DATA EXTRACTS
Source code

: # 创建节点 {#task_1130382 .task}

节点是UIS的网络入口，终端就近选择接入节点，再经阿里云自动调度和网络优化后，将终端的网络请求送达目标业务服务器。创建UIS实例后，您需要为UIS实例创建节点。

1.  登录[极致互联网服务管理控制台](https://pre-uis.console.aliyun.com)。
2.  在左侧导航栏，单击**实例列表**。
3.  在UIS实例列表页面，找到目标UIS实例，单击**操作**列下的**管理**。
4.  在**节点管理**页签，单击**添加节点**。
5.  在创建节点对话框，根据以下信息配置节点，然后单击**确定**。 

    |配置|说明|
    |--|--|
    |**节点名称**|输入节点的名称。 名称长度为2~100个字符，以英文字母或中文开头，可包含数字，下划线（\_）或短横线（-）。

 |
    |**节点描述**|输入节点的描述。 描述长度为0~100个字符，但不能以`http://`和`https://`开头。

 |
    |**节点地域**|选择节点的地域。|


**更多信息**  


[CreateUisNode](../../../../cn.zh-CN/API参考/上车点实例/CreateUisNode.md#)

WHAT TO PRODUCE
Reproduce the whole listing above exactly.

WORKED SOLUTION
Source code

: # 创建节点 {#task_1130382 .task}

节点是UIS的网络入口，终端就近选择接入节点，再经阿里云自动调度和网络优化后，将终端的网络请求送达目标业务服务器。创建UIS实例后，您需要为UIS实例创建节点。

1.  登录[极致互联网服务管理控制台](https://pre-uis.console.aliyun.com)。
2.  在左侧导航栏，单击**实例列表**。
3.  在UIS实例列表页面，找到目标UIS实例，单击**操作**列下的**管理**。
4.  在**节点管理**页签，单击**添加节点**。
5.  在创建节点对话框，根据以下信息配置节点，然后单击**确定**。 

    |配置|说明|
    |--|--|
    |**节点名称**|输入节点的名称。 名称长度为2~100个字符，以英文字母或中文开头，可包含数字，下划线（\_）或短横线（-）。

 |
    |**节点描述**|输入节点的描述。 描述长度为0~100个字符，但不能以`http://`和`https://`开头。

 |
    |**节点地域**|选择节点的地域。|


**更多信息**  


[CreateUisNode](../../../../cn.zh-CN/API参考/上车点实例/CreateUisNode.md#)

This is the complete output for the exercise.